Overview

Effects of Tofacitinib vs Methotrexate on Rheumatoid Arthritis Interstitial Lung Disease

Status:
Recruiting

Trial end date:
2024-11-30

Target enrollment:
0

Participant gender:
All

Summary

Pulmonary abnormalities are present in up to 60% of patients with early rheumatoid arthritis (RA), and up to 10% of the patients will develop clinical interstitial lung disease (ILD). Recent data indicate that inhibition of Janus kinase is beneficial for this extra-articular manifestation. Our goal is to determine whether tofacitinib is an effective and safe treatment, compared to standard-of-care methotrexate, for subclinical and clinical ILD in patients with early RA. The study also explores disease mechanisms in lungs and joints, to identify potential biomarkers for diagnosis, prognosis, and response to treatment of RA-ILD.

Phase:

Phase 4

Accepts Healthy Volunteers?

Details

Lead Sponsor:

Vastra Gotaland Region

Collaborator:

Göteborg University

Treatments:

Methotrexate
Tofacitinib

Criteria

Inclusion Criteria:

1. The subject has given written consent to participate in the study.

2. Diagnosis of seropositive (i.e., presence of RF and/or anti-CCP antibodies) rheumatoid
arthritis (RA) according to the ACR/EULAR 2010 criteria within 24 months.

3. No previous treatment with disease modifying anti-rheumatic drugs (DMARDs). History of
prednisone use is allowed but should have been discontinued 2 weeks before baseline
measurement.

4. Active disease with ≥2 painful and ≥2 swollen joints in 66/68 joints and CRP ≥2.0
mg/dl

5. Aged 18-80 years

6. Willing to undergo HRCT and pulmonary function tests (PFTs)

Exclusion Criteria:

1. Current active inflammatory joint disease other than RA.

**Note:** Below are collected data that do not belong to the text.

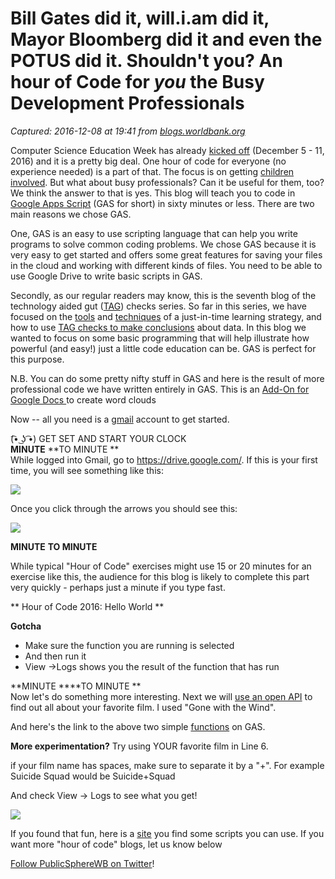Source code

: # Bill Gates did it, will.i.am did it, Mayor Bloomberg did it and even the POTUS did it. Shouldn't you? An hour of Code for *you* the Busy Development Professionals

_Captured: 2016-12-08 at 19:41 from [blogs.worldbank.org](http://blogs.worldbank.org/publicsphere/bill-gates-did-it-william-did-it-mayor-bloomberg-did-it-and-even-potus-did-it-shouldnt-you-hour-code?cid=TAI_TT_ICT_EN_EXT)_

Computer Science Education Week has already [kicked off](http://csedweek.org/) (December 5 - 11, 2016) and it is a pretty big deal. One hour of code for everyone (no experience needed) is a part of that. The focus is on getting [children involved](https://www.theatlantic.com/education/archive/2016/10/a-plan-to-teach-every-child-computer-science/504587/). But what about busy professionals? Can it be useful for them, too? We think the answer to that is yes. This blog will teach you to code in [Google Apps Script](https://developers.google.com/apps-script/) (GAS for short) in sixty minutes or less. There are two main reasons we chose GAS.

One, GAS is an easy to use scripting language that can help you write programs to solve common coding problems. We chose GAS because it is very easy to get started and offers some great features for saving your files in the cloud and working with different kinds of files. You need to be able to use Google Drive to write basic scripts in GAS.

Secondly, as our regular readers may know, this is the seventh blog of the technology aided gut ([TAG](http://blogs.worldbank.org/publicsphere/just-new-year-s-resolution-time-learning)) checks series. So far in this series, we have focused on the [tools](http://blogs.worldbank.org/publicsphere/netflixing-learning-how-select-good-learning-video) and [techniques](http://blogs.worldbank.org/publicsphere/knowing-what-we-don-t-know-web) of a just-in-time learning strategy, and how to use [TAG checks to make conclusions](http://blogs.worldbank.org/publicsphere/think-you-know-who-managers-favorite-you-may-be-right-technology-aided-gut-checks) about data. In this blog we wanted to focus on some basic programming that will help illustrate how powerful (and easy!) just a little code education can be. GAS is perfect for this purpose.

N.B. You can do some pretty nifty stuff in GAS and here is the result of more professional code we have written entirely in GAS. This is an [Add-On for Google Docs ](https://chrome.google.com/webstore/detail/word-cloud-generator/alhnlhbhnklajhmccemipdbaifocepab?authuser=0)to create word clouds

Now -- all you need is a [gmail](https://accounts.google.com/ServiceLogin?service=mail&passive=true&rm=false&continue=https://mail.google.com/mail/&ss=1&scc=1&ltmpl=default&ltmplcache=2&emr=1&osid=1#identifier) account to get started.

(͡• ͜ʖ ͡•) GET SET AND START YOUR CLOCK  
**MINUTE** **TO MINUTE **  
While logged into Gmail, go to <https://drive.google.com/>. If this is your first time, you will see something like this:

![](http://blogs.worldbank.org/publicsphere/files/publicsphere/3.png)

Once you click through the arrows you should see this:

![](http://blogs.worldbank.org/publicsphere/files/publicsphere/4.png)

**MINUTE** **TO MINUTE**

While typical "Hour of Code" exercises might use 15 or 20 minutes for an exercise like this, the audience for this blog is likely to complete this part very quickly - perhaps just a minute if you type fast.

** Hour of Code 2016: Hello World **

**Gotcha**

  * Make sure the function you are running is selected
  * And then run it
  * View ->Logs shows you the result of the function that has run

**MINUTE ****TO MINUTE **   
Now let's do something more interesting. Next we will [use an open API](https://medium.com/the-n00b-code-chronicles/a-n00ber-pattern-for-taming-the-wild-data-web-da10e81a035c#.kg552otkp) to find out all about your favorite film. I used "Gone with the Wind".

And here's the link to the above two simple [functions](https://script.google.com/d/1gxE5UT88FbCtTRdS5w09SUlO29__566Xback-lBNqLzOGJUiAUb8V3xs/edit?usp=drive_web) on GAS.

**More experimentation?** Try using YOUR favorite film in Line 6.

if your film name has spaces, make sure to separate it by a "+". For example Suicide Squad would be Suicide+Squad

And check View -> Logs to see what you get!

![](http://blogs.worldbank.org/publicsphere/files/publicsphere/13.png)

If you found that fun, here is a [site](http://www.hongkiat.com/blog/google-drive-google-apps-scripts/) you find some scripts you can use. If you want more "hour of code" blogs, let us know below

[Follow PublicSphereWB on Twitter](https://twitter.com/PublicSphereWB)!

2. Significant and/or uncontrolled cardiac, pulmonary disease, nervous system, renal,
hepatic, endocrine or gastrointestinal disorders or severe RA which in the
investigator's opinion would preclude patient participation.

3. Malignancy within the past 5 years, except for successfully treated cervical carcinoma
in situ, basal cell and squamous cell carcinoma of the skin, with no evidence of
recurrence or metastatic disease for at least 3 years.

4. Primary or secondary immunodeficiency (history of, or currently active), including
known history of HIV infection.

5. Active infection (excluding fungal infections of nail beds) requiring i.v.
anti-infectives within 4 weeks, or oral anti-infectives within 2 weeks prior to
baseline.

6. Women of childbearing potential not willing or able to use highly effective methods of
birth control per ICH M3 (R2) for 28 days prior and 3 months after end of study.

7. Pregnant or lactating women.

8. Positive tests for hepatitis B (HBsAg or HBV DNA) or hepatitis C serology.

9. History of herpes zoster infection during last 10 years.

10. History of venous thromboembolism or diverticulitis.

11. Positive tuberculosis history and/or positive Quantiferon test.

12. Hemoglobin <90 g/L.

13. Absolute neutrophil count < 1500 cells/uL.

14. ASAT or ALAT >2.0 times the upper limit of normal.